NYU Wild Animal Welfare Program

About

The world contains a vast number and wide variety of animals. And while many animals are now captive and domesticated, the vast majority are still, at least to a degree, free and wild. Mammals, birds, fishes, annelids, arthropods, molluscs, and many other animals all live in complex, dynamic ecosystems. And human activity is increasingly shaping the fates of these ecosystems, along with the fates of all the animals within them.

These realities raise important questions about wild animal welfare. How much positive welfare (pleasure, happiness, satisfaction, and other such states) do wild animals experience, and how much negative welfare (pain, suffering, frustration, and other such states) do they experience? To what extent is humanity helping and harming wild animals at present? To what extent, if any, can humanity help wild animals more or harm them less in the future?

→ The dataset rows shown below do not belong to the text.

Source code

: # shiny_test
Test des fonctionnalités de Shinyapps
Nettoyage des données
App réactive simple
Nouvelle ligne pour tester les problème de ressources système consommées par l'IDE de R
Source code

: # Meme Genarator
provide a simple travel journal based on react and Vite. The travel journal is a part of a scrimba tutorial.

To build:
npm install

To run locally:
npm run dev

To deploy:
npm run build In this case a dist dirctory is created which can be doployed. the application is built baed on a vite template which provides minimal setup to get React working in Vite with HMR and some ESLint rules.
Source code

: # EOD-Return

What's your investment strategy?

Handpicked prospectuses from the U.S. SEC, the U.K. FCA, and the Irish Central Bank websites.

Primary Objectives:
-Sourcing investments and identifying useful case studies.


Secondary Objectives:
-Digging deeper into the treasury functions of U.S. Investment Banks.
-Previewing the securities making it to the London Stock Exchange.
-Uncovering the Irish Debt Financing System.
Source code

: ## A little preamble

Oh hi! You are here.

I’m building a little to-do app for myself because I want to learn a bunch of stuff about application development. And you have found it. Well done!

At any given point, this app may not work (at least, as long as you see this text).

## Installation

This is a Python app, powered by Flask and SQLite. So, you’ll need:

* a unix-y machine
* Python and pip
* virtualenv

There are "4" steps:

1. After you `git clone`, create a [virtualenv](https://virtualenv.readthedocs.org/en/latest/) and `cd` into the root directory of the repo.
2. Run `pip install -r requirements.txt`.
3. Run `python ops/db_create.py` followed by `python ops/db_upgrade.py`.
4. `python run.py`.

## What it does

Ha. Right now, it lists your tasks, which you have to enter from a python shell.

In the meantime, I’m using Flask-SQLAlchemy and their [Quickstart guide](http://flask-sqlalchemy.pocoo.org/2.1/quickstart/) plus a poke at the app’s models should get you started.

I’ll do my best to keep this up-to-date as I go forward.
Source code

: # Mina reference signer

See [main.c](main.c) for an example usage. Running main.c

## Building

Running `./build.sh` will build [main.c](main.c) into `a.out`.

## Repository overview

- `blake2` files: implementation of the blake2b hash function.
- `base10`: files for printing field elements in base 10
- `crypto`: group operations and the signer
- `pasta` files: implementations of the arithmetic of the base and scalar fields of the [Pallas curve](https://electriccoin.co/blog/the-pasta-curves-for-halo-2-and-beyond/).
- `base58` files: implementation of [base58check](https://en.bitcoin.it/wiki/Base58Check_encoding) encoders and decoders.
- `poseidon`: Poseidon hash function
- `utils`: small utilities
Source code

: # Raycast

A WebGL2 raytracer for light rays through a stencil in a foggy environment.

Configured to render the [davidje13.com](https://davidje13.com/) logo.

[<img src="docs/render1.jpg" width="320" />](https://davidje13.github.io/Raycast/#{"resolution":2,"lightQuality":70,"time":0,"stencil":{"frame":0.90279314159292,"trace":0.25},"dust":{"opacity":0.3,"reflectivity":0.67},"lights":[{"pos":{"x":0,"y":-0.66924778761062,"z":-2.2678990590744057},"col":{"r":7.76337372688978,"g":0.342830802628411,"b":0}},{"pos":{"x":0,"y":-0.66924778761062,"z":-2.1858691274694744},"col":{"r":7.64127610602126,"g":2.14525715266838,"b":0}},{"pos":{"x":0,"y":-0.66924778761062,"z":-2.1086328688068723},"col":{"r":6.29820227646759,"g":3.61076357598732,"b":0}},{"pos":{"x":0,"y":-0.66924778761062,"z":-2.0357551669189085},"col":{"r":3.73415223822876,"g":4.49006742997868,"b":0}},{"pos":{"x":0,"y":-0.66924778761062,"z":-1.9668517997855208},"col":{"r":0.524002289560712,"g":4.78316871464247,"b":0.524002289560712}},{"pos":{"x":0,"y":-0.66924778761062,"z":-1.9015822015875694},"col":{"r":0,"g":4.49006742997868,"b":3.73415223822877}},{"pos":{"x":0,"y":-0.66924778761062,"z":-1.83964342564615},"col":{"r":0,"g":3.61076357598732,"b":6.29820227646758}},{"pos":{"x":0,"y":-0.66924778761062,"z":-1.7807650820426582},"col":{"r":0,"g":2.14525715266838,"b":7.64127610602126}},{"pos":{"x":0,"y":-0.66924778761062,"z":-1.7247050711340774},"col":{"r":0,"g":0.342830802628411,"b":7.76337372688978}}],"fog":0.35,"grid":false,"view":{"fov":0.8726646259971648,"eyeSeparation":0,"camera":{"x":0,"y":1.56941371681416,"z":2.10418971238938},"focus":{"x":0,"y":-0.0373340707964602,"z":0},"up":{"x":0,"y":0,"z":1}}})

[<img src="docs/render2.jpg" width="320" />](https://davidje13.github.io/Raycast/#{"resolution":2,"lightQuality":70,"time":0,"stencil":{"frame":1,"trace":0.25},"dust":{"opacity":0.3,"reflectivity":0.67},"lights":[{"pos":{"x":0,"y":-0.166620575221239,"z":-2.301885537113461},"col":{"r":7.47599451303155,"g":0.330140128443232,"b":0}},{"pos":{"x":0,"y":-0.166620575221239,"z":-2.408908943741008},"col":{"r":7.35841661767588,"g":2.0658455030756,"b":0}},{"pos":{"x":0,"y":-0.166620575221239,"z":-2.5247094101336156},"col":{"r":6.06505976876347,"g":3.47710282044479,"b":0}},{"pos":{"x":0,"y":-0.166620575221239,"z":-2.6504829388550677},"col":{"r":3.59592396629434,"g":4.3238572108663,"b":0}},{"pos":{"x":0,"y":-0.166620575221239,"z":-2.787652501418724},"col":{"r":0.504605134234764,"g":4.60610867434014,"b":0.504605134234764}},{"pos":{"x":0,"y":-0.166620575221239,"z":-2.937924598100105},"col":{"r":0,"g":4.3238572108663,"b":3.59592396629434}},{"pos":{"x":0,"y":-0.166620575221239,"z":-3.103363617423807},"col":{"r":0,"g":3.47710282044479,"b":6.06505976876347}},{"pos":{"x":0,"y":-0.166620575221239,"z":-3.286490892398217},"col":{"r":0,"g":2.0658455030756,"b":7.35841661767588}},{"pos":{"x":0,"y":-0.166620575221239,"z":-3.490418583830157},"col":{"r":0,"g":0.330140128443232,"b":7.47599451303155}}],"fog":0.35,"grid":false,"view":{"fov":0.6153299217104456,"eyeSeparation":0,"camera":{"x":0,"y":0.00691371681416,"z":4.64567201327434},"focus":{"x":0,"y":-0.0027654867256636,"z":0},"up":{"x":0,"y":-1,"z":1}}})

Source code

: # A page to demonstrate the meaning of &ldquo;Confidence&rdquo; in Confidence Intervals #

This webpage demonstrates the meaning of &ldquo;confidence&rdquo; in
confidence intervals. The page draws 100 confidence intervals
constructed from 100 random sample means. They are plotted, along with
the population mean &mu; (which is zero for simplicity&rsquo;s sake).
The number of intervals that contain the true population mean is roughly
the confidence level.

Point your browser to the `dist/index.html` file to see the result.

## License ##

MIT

These questions are urgent. Trillions of wild animals suffer each year due to farming, fishing, deforestation, development, and other human activities, as well as rising temperatures, ocean acidification, extreme weather, ecosystem collapse, and other effects of human activities. And of course, countless wild animals also suffer each year due to hunger, thirst, illness, injury, and other natural causes, even when their habitats are well-preserved.

These questions are also neglected. Most animal welfare research and policy focuses on domesticated animals, not wild animals. And most environmental research and policy focuses on species and ecosystems, not individuals. Yet the needs of individual wild animals are different from the needs of individual domesticated animals, as well as from the needs of species and ecosystems. They merit much more attention than they receive.

These questions are also potentially tractable. Improving wild animal welfare at scale is difficult at present due to the complexity of natural systems and our limited knowledge, power, and political will. But we should not assume that our current limitations are fixed. Many changes that seem impossible beforehand also seem inevitable after the fact. If we work to improve our ability to help wild animals, we might be surprised by what we can accomplish.

The NYU Wild Animal Welfare Program aims to advance understanding about what wild animals are like, how humans and wild animals interact, and how humans can improve our interactions with wild animals at scale. We pursue this goal through foundational research in the humanities, social sciences, and natural sciences, as well as through outreach to academics, advocates, policymakers, and the general public.